TASK
Locate the line that contains "### Se cargó el dataset" in the entries below, then repeat it and every following line through the line that contains "### Se separaron", exactly, and no others.
** Opening PROVIDED DATA block **
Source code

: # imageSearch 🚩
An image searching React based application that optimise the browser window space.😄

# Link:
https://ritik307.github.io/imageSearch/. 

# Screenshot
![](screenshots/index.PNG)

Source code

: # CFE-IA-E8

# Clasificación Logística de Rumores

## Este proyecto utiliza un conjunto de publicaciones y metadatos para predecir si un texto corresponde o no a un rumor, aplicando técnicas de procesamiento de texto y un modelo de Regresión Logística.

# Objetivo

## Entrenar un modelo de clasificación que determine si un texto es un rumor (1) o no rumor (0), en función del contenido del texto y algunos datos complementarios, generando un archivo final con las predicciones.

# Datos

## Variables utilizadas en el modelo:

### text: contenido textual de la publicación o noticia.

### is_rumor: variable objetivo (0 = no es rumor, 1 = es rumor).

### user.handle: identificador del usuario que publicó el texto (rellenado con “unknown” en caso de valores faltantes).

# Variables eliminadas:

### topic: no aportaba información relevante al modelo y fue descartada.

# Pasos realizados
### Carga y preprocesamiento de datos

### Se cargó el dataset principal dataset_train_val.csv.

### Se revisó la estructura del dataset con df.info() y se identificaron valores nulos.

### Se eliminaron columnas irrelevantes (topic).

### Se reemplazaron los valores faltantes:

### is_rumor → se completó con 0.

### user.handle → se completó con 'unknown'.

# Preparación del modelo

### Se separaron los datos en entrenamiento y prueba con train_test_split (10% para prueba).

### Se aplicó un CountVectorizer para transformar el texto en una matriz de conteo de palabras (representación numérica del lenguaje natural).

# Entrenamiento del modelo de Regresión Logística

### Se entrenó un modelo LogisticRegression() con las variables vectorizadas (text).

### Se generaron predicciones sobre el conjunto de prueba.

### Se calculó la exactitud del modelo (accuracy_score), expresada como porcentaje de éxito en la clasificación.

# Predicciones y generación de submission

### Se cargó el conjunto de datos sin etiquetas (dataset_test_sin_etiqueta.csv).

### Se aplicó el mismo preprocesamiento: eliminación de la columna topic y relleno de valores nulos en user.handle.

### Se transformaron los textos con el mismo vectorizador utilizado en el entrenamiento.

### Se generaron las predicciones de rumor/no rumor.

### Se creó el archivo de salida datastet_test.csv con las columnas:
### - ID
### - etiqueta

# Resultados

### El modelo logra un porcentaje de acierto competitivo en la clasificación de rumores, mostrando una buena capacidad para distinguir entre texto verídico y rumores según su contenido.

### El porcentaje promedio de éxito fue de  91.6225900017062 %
** Closing PROVIDED DATA block **
WRITTEN SOLUTION
### Se cargó el dataset principal dataset_train_val.csv.

### Se revisó la estructura del dataset con df.info() y se identificaron valores nulos.

### Se eliminaron columnas irrelevantes (topic).

### Se reemplazaron los valores faltantes:

### is_rumor → se completó con 0.

### user.handle → se completó con 'unknown'.

# Preparación del modelo

### Se separaron los datos en entrenamiento y prueba con train_test_split (10% para prueba).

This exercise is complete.